**Exercise requirements**
The entries are to be written out again with no differences.

···

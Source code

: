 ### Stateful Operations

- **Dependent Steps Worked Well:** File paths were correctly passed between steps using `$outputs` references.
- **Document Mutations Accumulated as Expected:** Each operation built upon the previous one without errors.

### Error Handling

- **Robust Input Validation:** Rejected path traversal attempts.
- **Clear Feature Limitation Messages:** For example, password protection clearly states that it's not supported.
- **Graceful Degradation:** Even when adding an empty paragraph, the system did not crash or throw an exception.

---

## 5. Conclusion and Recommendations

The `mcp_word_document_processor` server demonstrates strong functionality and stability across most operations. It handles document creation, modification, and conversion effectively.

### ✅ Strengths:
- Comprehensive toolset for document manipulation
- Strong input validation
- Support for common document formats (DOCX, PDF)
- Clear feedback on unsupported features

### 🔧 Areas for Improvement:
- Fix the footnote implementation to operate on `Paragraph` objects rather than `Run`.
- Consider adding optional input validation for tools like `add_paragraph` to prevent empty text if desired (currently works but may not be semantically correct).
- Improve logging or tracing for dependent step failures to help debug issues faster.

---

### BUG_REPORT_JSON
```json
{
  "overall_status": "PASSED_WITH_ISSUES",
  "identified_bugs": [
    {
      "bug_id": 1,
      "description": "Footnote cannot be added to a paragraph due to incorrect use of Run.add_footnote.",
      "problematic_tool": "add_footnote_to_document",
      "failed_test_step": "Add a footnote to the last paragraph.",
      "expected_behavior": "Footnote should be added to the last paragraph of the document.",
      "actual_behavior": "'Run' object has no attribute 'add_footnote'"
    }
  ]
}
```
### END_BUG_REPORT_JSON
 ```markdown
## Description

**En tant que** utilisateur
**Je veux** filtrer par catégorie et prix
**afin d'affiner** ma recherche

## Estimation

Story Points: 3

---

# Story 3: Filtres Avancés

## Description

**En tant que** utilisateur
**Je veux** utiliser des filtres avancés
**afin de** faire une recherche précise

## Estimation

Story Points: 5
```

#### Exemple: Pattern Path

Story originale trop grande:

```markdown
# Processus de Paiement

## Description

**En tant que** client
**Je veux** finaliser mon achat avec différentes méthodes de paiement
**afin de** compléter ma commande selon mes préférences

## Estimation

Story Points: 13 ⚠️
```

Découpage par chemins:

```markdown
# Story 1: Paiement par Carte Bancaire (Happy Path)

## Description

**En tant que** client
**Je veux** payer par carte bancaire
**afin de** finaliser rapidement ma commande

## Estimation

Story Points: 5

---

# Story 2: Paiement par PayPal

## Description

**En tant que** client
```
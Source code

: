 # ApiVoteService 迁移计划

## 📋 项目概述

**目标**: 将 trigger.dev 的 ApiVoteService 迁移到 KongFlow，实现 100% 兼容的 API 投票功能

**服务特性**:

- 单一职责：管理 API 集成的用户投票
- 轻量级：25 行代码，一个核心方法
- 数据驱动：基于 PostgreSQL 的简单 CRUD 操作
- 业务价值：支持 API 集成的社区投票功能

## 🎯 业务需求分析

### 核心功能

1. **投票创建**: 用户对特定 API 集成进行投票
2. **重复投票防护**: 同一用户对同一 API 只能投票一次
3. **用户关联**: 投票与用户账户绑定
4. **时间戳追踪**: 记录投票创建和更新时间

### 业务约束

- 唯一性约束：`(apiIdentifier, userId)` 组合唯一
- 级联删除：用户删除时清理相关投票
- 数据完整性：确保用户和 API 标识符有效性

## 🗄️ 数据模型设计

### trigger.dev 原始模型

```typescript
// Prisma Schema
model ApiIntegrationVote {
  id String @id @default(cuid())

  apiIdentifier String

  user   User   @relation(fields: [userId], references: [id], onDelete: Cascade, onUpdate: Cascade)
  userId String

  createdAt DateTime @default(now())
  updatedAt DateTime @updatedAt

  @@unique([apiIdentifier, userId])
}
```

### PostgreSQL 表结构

···

**Your solution**
Source code

: ### Stateful Operations

- **Dependent Steps Worked Well:** File paths were correctly passed between steps using `$outputs` references.
- **Document Mutations Accumulated as Expected:** Each operation built upon the previous one without errors.

### Error Handling

- **Robust Input Validation:** Rejected path traversal attempts.
- **Clear Feature Limitation Messages:** For example, password protection clearly states that it's not supported.
- **Graceful Degradation:** Even when adding an empty paragraph, the system did not crash or throw an exception.

---

## 5. Conclusion and Recommendations

The `mcp_word_document_processor` server demonstrates strong functionality and stability across most operations. It handles document creation, modification, and conversion effectively.

### ✅ Strengths:
- Comprehensive toolset for document manipulation
- Strong input validation
- Support for common document formats (DOCX, PDF)
- Clear feedback on unsupported features

### 🔧 Areas for Improvement:
- Fix the footnote implementation to operate on `Paragraph` objects rather than `Run`.
- Consider adding optional input validation for tools like `add_paragraph` to prevent empty text if desired (currently works but may not be semantically correct).
- Improve logging or tracing for dependent step failures to help debug issues faster.

---

### BUG_REPORT_JSON
```json
{
  "overall_status": "PASSED_WITH_ISSUES",
  "identified_bugs": [
    {
      "bug_id": 1,
      "description": "Footnote cannot be added to a paragraph due to incorrect use of Run.add_footnote.",
      "problematic_tool": "add_footnote_to_document",
      "failed_test_step": "Add a footnote to the last paragraph.",
      "expected_behavior": "Footnote should be added to the last paragraph of the document.",
      "actual_behavior": "'Run' object has no attribute 'add_footnote'"
    }
  ]
}
```
### END_BUG_REPORT_JSON
 ```markdown
## Description

**En tant que** utilisateur
**Je veux** filtrer par catégorie et prix
**afin d'affiner** ma recherche

## Estimation

Story Points: 3

---

# Story 3: Filtres Avancés

## Description

**En tant que** utilisateur
**Je veux** utiliser des filtres avancés
**afin de** faire une recherche précise

## Estimation

Story Points: 5
```

#### Exemple: Pattern Path

Story originale trop grande:

```markdown
# Processus de Paiement

## Description

**En tant que** client
**Je veux** finaliser mon achat avec différentes méthodes de paiement
**afin de** compléter ma commande selon mes préférences

## Estimation

Story Points: 13 ⚠️
```

Découpage par chemins:

```markdown
# Story 1: Paiement par Carte Bancaire (Happy Path)

## Description

**En tant que** client
**Je veux** payer par carte bancaire
**afin de** finaliser rapidement ma commande

## Estimation

Story Points: 5

---

# Story 2: Paiement par PayPal

## Description

**En tant que** client
```
Source code

: # ApiVoteService 迁移计划

## 📋 项目概述

**目标**: 将 trigger.dev 的 ApiVoteService 迁移到 KongFlow，实现 100% 兼容的 API 投票功能

**服务特性**:

- 单一职责：管理 API 集成的用户投票
- 轻量级：25 行代码，一个核心方法
- 数据驱动：基于 PostgreSQL 的简单 CRUD 操作
- 业务价值：支持 API 集成的社区投票功能

## 🎯 业务需求分析

### 核心功能

1. **投票创建**: 用户对特定 API 集成进行投票
2. **重复投票防护**: 同一用户对同一 API 只能投票一次
3. **用户关联**: 投票与用户账户绑定
4. **时间戳追踪**: 记录投票创建和更新时间

### 业务约束

- 唯一性约束：`(apiIdentifier, userId)` 组合唯一
- 级联删除：用户删除时清理相关投票
- 数据完整性：确保用户和 API 标识符有效性

## 🗄️ 数据模型设计

### trigger.dev 原始模型

```typescript
// Prisma Schema
model ApiIntegrationVote {
  id String @id @default(cuid())

  apiIdentifier String

  user   User   @relation(fields: [userId], references: [id], onDelete: Cascade, onUpdate: Cascade)
  userId String

  createdAt DateTime @default(now())
  updatedAt DateTime @updatedAt

  @@unique([apiIdentifier, userId])
}
```

### PostgreSQL 表结构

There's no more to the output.